• **What is required**
Pictures should be left out when the listing below is repeated word for word.

________________________

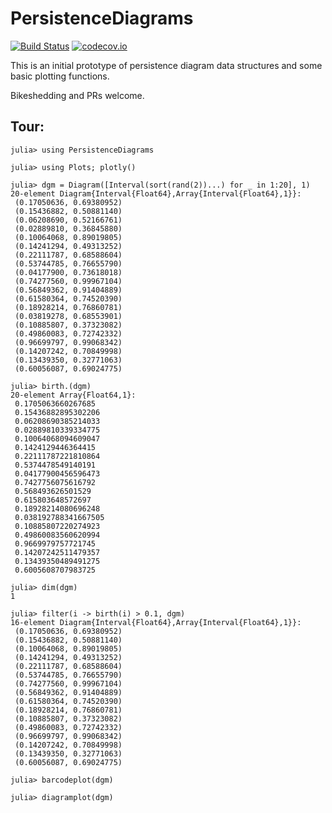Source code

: # PersistenceDiagrams

[![Build Status](https://api.travis-ci.com/mtsch/PersistenceDiagrams.jl.svg?branch=master)](https://travis-ci.com/mtsch/PersistenceDiagrams.jl)
[![codecov.io](http://codecov.io/github/mtsch/PersistenceDiagrams.jl/coverage.svg?branch=master)](http://codecov.io/github/mtsch/PersistenceDiagrams.jl?branch=master)

This is an initial prototype of persistence diagram data structures and some basic plotting
functions.

Bikeshedding and PRs welcome.

## Tour:

```
julia> using PersistenceDiagrams

julia> using Plots; plotly()

julia> dgm = Diagram([Interval(sort(rand(2))...) for _ in 1:20], 1)
20-element Diagram{Interval{Float64},Array{Interval{Float64},1}}:
 (0.17050636, 0.69380952)
 (0.15436882, 0.50881140)
 (0.06208690, 0.52166761)
 (0.02889810, 0.36845880)
 (0.10064068, 0.89019805)
 (0.14241294, 0.49313252)
 (0.22111787, 0.68588604)
 (0.53744785, 0.76655790)
 (0.04177900, 0.73618018)
 (0.74277560, 0.99967104)
 (0.56849362, 0.91404889)
 (0.61580364, 0.74520390)
 (0.18928214, 0.76860781)
 (0.03819278, 0.68553901)
 (0.10885807, 0.37323082)
 (0.49860083, 0.72742332)
 (0.96699797, 0.99068342)
 (0.14207242, 0.70849998)
 (0.13439350, 0.32771063)
 (0.60056087, 0.69024775)

julia> birth.(dgm)
20-element Array{Float64,1}:
 0.1705063660267685
 0.15436882895302206
 0.06208690385214033
 0.02889810339334775
 0.10064068094609047
 0.1424129446364415
 0.22111787221810864
 0.5374478549140191
 0.04177900456596473
 0.7427756075616792
 0.568493626501529
 0.615803648572697
 0.18928214080696248
 0.038192788341667505
 0.10885807220274923
 0.49860083560620994
 0.9669979757721745
 0.14207242511479357
 0.13439350489491275
 0.6005608707983725

julia> dim(dgm)
1

julia> filter(i -> birth(i) > 0.1, dgm)
16-element Diagram{Interval{Float64},Array{Interval{Float64},1}}:
 (0.17050636, 0.69380952)
 (0.15436882, 0.50881140)
 (0.10064068, 0.89019805)
 (0.14241294, 0.49313252)
 (0.22111787, 0.68588604)
 (0.53744785, 0.76655790)
 (0.74277560, 0.99967104)
 (0.56849362, 0.91404889)
 (0.61580364, 0.74520390)
 (0.18928214, 0.76860781)
 (0.10885807, 0.37323082)
 (0.49860083, 0.72742332)
 (0.96699797, 0.99068342)
 (0.14207242, 0.70849998)
 (0.13439350, 0.32771063)
 (0.60056087, 0.69024775)

julia> barcodeplot(dgm)

julia> diagramplot(dgm)
```
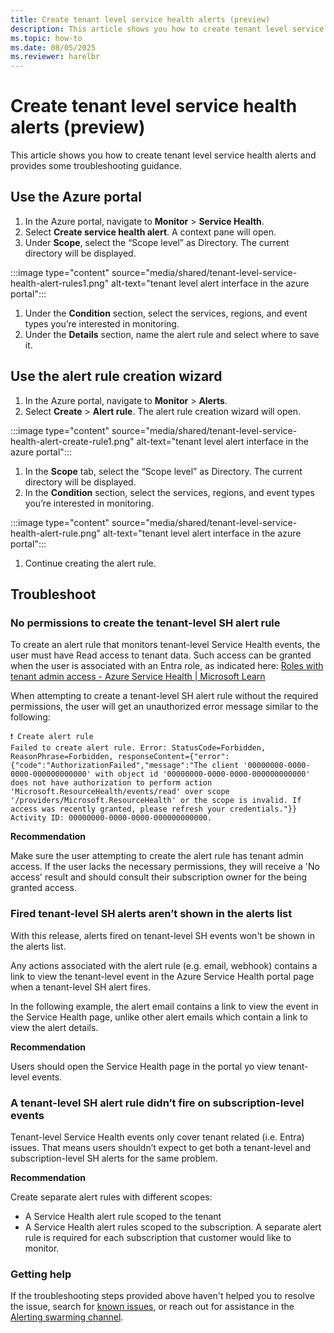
 ```yaml
---
title: Create tenant level service health alerts (preview)
description: This article shows you how to create tenant level service health alerts.
ms.topic: how-to
ms.date: 08/05/2025
ms.reviewer: harelbr
---
```


# Create tenant level service health alerts (preview)

This article shows you how to create tenant level service health alerts and provides some troubleshooting guidance.

## Use the Azure portal

1. In the Azure portal, navigate to **Monitor** \> **Service Health**.
1. Select **Create service health alert**. A context pane will open.
1. Under **Scope**, select the “Scope level” as Directory. The current directory will be displayed.

:::image type="content" source="media/shared/tenant-level-service-health-alert-rules1.png" alt-text="tenant level alert interface in the azure portal":::

1. Under the **Condition** section, select the services, regions, and event types you’re interested in monitoring.
1. Under the **Details** section, name the alert rule and select where to save it.

## Use the alert rule creation wizard

1. In the Azure portal, navigate to **Monitor** \> **Alerts**.
1. Select **Create** \> **Alert rule**. The alert rule creation wizard will open.

:::image type="content" source="media/shared/tenant-level-service-health-alert-create-rule1.png" alt-text="tenant level alert interface in the azure portal":::

1. In the **Scope** tab, select the “Scope level” as Directory. The current directory will be displayed.
1. In the **Condition** section, select the services, regions, and event types you’re interested in monitoring.

:::image type="content" source="media/shared/tenant-level-service-health-alert-rule.png" alt-text="tenant level alert interface in the azure portal":::

1. Continue creating the alert rule.

## Troubleshoot

### **No permissions to create the tenant-level SH alert rule**

To create an alert rule that monitors tenant-level Service Health events, the user must have Read access to tenant data. Such access can be granted when the user is associated with an Entra role, as indicated here: [Roles with tenant admin access - Azure Service Health \| Microsoft Learn](/azure/service-health/admin-access-reference)

When attempting to create a tenant-level SH alert rule without the required permissions, the user will get an unauthorized error message similar to the following:

```
❗ Create alert rule  
Failed to create alert rule. Error: StatusCode=Forbidden, ReasonPhrase=Forbidden, responseContent={"error":{"code":"AuthorizationFailed","message":"The client '00000000-0000-0000-000000000000' with object id '00000000-0000-0000-000000000000' does not have authorization to perform action 'Microsoft.ResourceHealth/events/read' over scope '/providers/Microsoft.ResourceHealth' or the scope is invalid. If access was recently granted, please refresh your credentials."}} Activity ID: 00000000-0000-0000-000000000000.
```

**Recommendation**

Make sure the user attempting to create the alert rule has tenant admin access. If the user lacks the necessary permissions, they will receive a 'No access' result and should consult their subscription owner for the being granted access.

### **Fired tenant-level SH alerts aren’t shown in the alerts list**

With this release, alerts fired on tenant-level SH events won't be shown in the alerts list.

Any actions associated with the alert rule (e.g. email, webhook) contains a link to view the tenant-level event in the Azure Service Health portal page when a tenant-level SH alert fires.

In the following example, the alert email contains a link to view the event in the Service Health page, unlike other alert emails which contain a link to view the alert details.

**Recommendation**

Users should open the Service Health page in the portal yo view tenant-level events.

### **A tenant-level SH alert rule didn’t fire on subscription-level events**

Tenant-level Service Health events only cover tenant related (i.e. Entra) issues. That means users shouldn’t expect to get both a tenant-level and subscription-level SH alerts for the same problem.

**Recommendation**

Create separate alert rules with different scopes:

-   A Service Health alert rule scoped to the tenant
-   A Service Health alert rules scoped to the subscription. A separate alert rule is required for each subscription that customer would like to monitor.

### **Getting help**

If the troubleshooting steps provided above haven't helped you to resolve the issue, search for [known issues](https://supportability.visualstudio.com/AzureMonitor/_search?text=Tags%3A%22AlertsAndActionGroups%22&type=workitem&pageSize=100&filters=Projects%7BAzureMonitor%7DWork%20Item%20Types%7BKnown%20Issue%7DStates%7BPublished%7D), or reach out for assistance in the [Alerting swarming channel](https://teams.microsoft.com/l/channel/19%3aae954770e1b4435eb09d50f8ef9ca366%40thread.tacv2/Alerts%252C%2520Action%2520Groups?groupId=2fb9049b-bc9c-4cca-a900-84f22c86116c&tenantId=72f988bf-86f1-41af-91ab-2d7cd011db47).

________________________

• **Response to this exercise**
Source code

: # PersistenceDiagrams

[![Build Status](https://api.travis-ci.com/mtsch/PersistenceDiagrams.jl.svg?branch=master)](https://travis-ci.com/mtsch/PersistenceDiagrams.jl)
[![codecov.io](http://codecov.io/github/mtsch/PersistenceDiagrams.jl/coverage.svg?branch=master)](http://codecov.io/github/mtsch/PersistenceDiagrams.jl?branch=master)

This is an initial prototype of persistence diagram data structures and some basic plotting
functions.

Bikeshedding and PRs welcome.

## Tour:

```
julia> using PersistenceDiagrams

julia> using Plots; plotly()

julia> dgm = Diagram([Interval(sort(rand(2))...) for _ in 1:20], 1)
20-element Diagram{Interval{Float64},Array{Interval{Float64},1}}:
 (0.17050636, 0.69380952)
 (0.15436882, 0.50881140)
 (0.06208690, 0.52166761)
 (0.02889810, 0.36845880)
 (0.10064068, 0.89019805)
 (0.14241294, 0.49313252)
 (0.22111787, 0.68588604)
 (0.53744785, 0.76655790)
 (0.04177900, 0.73618018)
 (0.74277560, 0.99967104)
 (0.56849362, 0.91404889)
 (0.61580364, 0.74520390)
 (0.18928214, 0.76860781)
 (0.03819278, 0.68553901)
 (0.10885807, 0.37323082)
 (0.49860083, 0.72742332)
 (0.96699797, 0.99068342)
 (0.14207242, 0.70849998)
 (0.13439350, 0.32771063)
 (0.60056087, 0.69024775)

julia> birth.(dgm)
20-element Array{Float64,1}:
 0.1705063660267685
 0.15436882895302206
 0.06208690385214033
 0.02889810339334775
 0.10064068094609047
 0.1424129446364415
 0.22111787221810864
 0.5374478549140191
 0.04177900456596473
 0.7427756075616792
 0.568493626501529
 0.615803648572697
 0.18928214080696248
 0.038192788341667505
 0.10885807220274923
 0.49860083560620994
 0.9669979757721745
 0.14207242511479357
 0.13439350489491275
 0.6005608707983725

julia> dim(dgm)
1

julia> filter(i -> birth(i) > 0.1, dgm)
16-element Diagram{Interval{Float64},Array{Interval{Float64},1}}:
 (0.17050636, 0.69380952)
 (0.15436882, 0.50881140)
 (0.10064068, 0.89019805)
 (0.14241294, 0.49313252)
 (0.22111787, 0.68588604)
 (0.53744785, 0.76655790)
 (0.74277560, 0.99967104)
 (0.56849362, 0.91404889)
 (0.61580364, 0.74520390)
 (0.18928214, 0.76860781)
 (0.10885807, 0.37323082)
 (0.49860083, 0.72742332)
 (0.96699797, 0.99068342)
 (0.14207242, 0.70849998)
 (0.13439350, 0.32771063)
 (0.60056087, 0.69024775)

julia> barcodeplot(dgm)

julia> diagramplot(dgm)
```
 ```yaml
---
title: Create tenant level service health alerts (preview)
description: This article shows you how to create tenant level service health alerts.
ms.topic: how-to
ms.date: 08/05/2025
ms.reviewer: harelbr
---
```


# Create tenant level service health alerts (preview)

This article shows you how to create tenant level service health alerts and provides some troubleshooting guidance.

## Use the Azure portal

1. In the Azure portal, navigate to **Monitor** \> **Service Health**.
1. Select **Create service health alert**. A context pane will open.
1. Under **Scope**, select the “Scope level” as Directory. The current directory will be displayed.

:::image type="content" source="media/shared/tenant-level-service-health-alert-rules1.png" alt-text="tenant level alert interface in the azure portal":::

1. Under the **Condition** section, select the services, regions, and event types you’re interested in monitoring.
1. Under the **Details** section, name the alert rule and select where to save it.

## Use the alert rule creation wizard

1. In the Azure portal, navigate to **Monitor** \> **Alerts**.
1. Select **Create** \> **Alert rule**. The alert rule creation wizard will open.

:::image type="content" source="media/shared/tenant-level-service-health-alert-create-rule1.png" alt-text="tenant level alert interface in the azure portal":::

1. In the **Scope** tab, select the “Scope level” as Directory. The current directory will be displayed.
1. In the **Condition** section, select the services, regions, and event types you’re interested in monitoring.

:::image type="content" source="media/shared/tenant-level-service-health-alert-rule.png" alt-text="tenant level alert interface in the azure portal":::

1. Continue creating the alert rule.

## Troubleshoot

### **No permissions to create the tenant-level SH alert rule**

To create an alert rule that monitors tenant-level Service Health events, the user must have Read access to tenant data. Such access can be granted when the user is associated with an Entra role, as indicated here: [Roles with tenant admin access - Azure Service Health \| Microsoft Learn](/azure/service-health/admin-access-reference)

When attempting to create a tenant-level SH alert rule without the required permissions, the user will get an unauthorized error message similar to the following:

```
❗ Create alert rule  
Failed to create alert rule. Error: StatusCode=Forbidden, ReasonPhrase=Forbidden, responseContent={"error":{"code":"AuthorizationFailed","message":"The client '00000000-0000-0000-000000000000' with object id '00000000-0000-0000-000000000000' does not have authorization to perform action 'Microsoft.ResourceHealth/events/read' over scope '/providers/Microsoft.ResourceHealth' or the scope is invalid. If access was recently granted, please refresh your credentials."}} Activity ID: 00000000-0000-0000-000000000000.
```

**Recommendation**

Make sure the user attempting to create the alert rule has tenant admin access. If the user lacks the necessary permissions, they will receive a 'No access' result and should consult their subscription owner for the being granted access.

### **Fired tenant-level SH alerts aren’t shown in the alerts list**

With this release, alerts fired on tenant-level SH events won't be shown in the alerts list.

Any actions associated with the alert rule (e.g. email, webhook) contains a link to view the tenant-level event in the Azure Service Health portal page when a tenant-level SH alert fires.

In the following example, the alert email contains a link to view the event in the Service Health page, unlike other alert emails which contain a link to view the alert details.

**Recommendation**

Users should open the Service Health page in the portal yo view tenant-level events.

### **A tenant-level SH alert rule didn’t fire on subscription-level events**

Tenant-level Service Health events only cover tenant related (i.e. Entra) issues. That means users shouldn’t expect to get both a tenant-level and subscription-level SH alerts for the same problem.

**Recommendation**

Create separate alert rules with different scopes:

-   A Service Health alert rule scoped to the tenant
-   A Service Health alert rules scoped to the subscription. A separate alert rule is required for each subscription that customer would like to monitor.

### **Getting help**

If the troubleshooting steps provided above haven't helped you to resolve the issue, search for [known issues](https://supportability.visualstudio.com/AzureMonitor/_search?text=Tags%3A%22AlertsAndActionGroups%22&type=workitem&pageSize=100&filters=Projects%7BAzureMonitor%7DWork%20Item%20Types%7BKnown%20Issue%7DStates%7BPublished%7D), or reach out for assistance in the [Alerting swarming channel](https://teams.microsoft.com/l/channel/19%3aae954770e1b4435eb09d50f8ef9ca366%40thread.tacv2/Alerts%252C%2520Action%2520Groups?groupId=2fb9049b-bc9c-4cca-a900-84f22c86116c&tenantId=72f988bf-86f1-41af-91ab-2d7cd011db47).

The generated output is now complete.